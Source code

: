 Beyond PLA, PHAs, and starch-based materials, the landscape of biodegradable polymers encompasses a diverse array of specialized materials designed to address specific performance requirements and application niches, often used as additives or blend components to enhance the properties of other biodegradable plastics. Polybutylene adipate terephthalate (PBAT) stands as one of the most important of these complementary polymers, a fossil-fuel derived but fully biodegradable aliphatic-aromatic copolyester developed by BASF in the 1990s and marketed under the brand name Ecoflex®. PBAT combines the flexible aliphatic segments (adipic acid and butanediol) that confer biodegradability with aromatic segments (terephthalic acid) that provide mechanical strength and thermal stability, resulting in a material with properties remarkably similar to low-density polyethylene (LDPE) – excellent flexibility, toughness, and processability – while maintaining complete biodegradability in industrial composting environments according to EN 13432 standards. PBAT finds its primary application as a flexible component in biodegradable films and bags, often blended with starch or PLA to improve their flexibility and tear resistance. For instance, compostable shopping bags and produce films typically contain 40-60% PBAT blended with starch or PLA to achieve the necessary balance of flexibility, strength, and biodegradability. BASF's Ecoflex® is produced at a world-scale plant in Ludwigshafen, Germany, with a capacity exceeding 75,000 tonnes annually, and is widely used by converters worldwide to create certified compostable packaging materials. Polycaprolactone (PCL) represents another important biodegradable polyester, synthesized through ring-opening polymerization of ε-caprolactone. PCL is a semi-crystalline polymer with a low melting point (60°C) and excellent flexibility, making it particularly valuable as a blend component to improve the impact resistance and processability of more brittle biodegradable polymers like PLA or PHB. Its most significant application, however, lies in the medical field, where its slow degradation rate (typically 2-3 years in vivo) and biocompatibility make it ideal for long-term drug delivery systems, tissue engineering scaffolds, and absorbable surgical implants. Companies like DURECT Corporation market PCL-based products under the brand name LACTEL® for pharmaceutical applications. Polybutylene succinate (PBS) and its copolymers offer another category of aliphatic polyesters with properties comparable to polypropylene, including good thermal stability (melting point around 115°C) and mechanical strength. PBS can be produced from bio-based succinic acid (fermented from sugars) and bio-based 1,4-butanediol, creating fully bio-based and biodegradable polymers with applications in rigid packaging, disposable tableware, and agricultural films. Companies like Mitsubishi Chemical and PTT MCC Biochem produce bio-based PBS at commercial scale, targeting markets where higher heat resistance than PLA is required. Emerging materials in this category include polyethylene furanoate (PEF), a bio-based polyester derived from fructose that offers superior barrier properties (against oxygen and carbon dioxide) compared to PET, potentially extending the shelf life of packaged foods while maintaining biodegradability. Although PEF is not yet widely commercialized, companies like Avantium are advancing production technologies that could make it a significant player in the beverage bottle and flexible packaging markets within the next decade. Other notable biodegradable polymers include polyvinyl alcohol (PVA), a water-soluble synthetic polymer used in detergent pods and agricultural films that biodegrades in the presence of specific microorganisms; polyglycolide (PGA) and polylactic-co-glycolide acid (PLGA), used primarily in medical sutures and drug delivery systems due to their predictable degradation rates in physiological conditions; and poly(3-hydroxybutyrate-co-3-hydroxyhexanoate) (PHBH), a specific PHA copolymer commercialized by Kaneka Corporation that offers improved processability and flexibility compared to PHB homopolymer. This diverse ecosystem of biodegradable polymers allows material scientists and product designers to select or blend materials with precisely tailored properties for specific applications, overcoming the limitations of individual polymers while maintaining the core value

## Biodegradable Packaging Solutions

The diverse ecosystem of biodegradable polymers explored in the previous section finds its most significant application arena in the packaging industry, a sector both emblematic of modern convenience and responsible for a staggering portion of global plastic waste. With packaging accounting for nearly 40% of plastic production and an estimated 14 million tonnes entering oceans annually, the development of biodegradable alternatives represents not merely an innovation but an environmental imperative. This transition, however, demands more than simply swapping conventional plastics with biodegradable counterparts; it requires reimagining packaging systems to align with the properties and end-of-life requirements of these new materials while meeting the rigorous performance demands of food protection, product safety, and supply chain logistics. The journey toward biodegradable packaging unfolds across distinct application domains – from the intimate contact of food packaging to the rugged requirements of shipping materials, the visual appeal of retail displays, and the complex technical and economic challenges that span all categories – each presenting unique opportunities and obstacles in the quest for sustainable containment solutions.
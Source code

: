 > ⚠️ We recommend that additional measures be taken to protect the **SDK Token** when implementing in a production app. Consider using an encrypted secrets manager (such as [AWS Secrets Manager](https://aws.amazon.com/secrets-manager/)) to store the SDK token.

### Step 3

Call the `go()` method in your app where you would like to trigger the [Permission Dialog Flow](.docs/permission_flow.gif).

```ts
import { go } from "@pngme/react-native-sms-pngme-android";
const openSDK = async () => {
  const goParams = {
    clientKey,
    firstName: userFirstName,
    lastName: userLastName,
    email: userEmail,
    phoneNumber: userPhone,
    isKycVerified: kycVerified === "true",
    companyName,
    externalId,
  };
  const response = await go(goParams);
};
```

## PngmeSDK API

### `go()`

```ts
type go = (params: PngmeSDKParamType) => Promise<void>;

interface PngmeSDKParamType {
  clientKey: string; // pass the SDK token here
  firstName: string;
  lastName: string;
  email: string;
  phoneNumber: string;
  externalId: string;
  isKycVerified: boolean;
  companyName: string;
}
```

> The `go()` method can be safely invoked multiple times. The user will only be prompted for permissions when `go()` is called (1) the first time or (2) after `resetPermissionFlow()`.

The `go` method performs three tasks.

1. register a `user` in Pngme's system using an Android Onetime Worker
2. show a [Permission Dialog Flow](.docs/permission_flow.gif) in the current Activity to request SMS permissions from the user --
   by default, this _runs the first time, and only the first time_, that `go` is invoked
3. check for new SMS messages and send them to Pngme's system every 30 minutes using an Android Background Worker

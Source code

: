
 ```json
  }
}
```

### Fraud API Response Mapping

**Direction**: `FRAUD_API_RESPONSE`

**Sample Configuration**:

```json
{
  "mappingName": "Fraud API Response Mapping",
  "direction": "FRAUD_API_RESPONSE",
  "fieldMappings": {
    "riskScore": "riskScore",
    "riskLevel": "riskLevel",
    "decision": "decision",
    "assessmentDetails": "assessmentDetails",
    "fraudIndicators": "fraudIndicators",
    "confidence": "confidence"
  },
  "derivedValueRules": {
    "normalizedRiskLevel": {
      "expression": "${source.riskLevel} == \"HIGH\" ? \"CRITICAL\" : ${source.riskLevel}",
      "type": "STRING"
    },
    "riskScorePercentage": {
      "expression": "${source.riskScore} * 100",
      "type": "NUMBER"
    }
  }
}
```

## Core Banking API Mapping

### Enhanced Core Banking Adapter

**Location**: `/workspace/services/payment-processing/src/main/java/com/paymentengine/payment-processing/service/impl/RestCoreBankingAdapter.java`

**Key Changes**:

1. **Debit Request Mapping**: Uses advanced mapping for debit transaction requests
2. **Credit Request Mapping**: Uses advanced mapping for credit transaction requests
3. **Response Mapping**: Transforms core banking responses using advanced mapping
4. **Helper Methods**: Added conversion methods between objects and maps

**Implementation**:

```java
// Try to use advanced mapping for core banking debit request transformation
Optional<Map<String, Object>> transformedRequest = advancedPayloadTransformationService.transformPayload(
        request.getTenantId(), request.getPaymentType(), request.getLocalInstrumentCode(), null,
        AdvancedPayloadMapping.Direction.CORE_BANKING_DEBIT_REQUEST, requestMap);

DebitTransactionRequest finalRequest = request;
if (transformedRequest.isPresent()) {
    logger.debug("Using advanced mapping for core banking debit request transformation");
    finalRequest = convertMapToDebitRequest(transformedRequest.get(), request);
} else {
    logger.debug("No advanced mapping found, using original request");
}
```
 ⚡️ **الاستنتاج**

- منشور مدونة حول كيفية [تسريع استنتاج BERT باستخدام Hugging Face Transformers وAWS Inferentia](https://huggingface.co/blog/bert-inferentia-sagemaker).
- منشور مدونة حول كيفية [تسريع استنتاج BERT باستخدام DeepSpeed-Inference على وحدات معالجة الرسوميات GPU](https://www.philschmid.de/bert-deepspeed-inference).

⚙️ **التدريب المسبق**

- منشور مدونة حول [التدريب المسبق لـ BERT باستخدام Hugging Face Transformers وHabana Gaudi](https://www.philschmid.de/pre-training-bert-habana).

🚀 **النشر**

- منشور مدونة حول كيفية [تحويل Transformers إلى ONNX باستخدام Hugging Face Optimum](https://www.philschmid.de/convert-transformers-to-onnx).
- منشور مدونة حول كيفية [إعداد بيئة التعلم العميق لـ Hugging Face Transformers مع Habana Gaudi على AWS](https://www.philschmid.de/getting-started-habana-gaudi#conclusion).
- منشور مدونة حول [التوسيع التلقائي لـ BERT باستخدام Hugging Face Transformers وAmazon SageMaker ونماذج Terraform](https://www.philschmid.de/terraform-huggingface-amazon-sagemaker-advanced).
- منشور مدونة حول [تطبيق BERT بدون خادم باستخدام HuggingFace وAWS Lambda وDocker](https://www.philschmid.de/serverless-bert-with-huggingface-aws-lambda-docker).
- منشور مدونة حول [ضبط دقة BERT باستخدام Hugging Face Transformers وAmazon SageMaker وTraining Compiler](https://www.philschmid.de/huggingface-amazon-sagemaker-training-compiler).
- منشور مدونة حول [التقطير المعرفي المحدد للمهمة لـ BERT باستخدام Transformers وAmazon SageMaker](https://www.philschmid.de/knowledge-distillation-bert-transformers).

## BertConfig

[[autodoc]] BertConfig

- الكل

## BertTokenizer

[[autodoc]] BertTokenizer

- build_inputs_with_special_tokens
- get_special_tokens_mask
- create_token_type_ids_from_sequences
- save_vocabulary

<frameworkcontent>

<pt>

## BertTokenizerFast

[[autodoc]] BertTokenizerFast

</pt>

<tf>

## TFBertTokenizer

+ + + + + + +

> **What is expected**
Copy the lines of the entries above that mention "transformedRequest".

> **Exercise result**
Optional<Map<String, Object>> transformedRequest = advancedPayloadTransformationService.transformPayload(
if (transformedRequest.isPresent()) {
    finalRequest = convertMapToDebitRequest(transformedRequest.get(), request);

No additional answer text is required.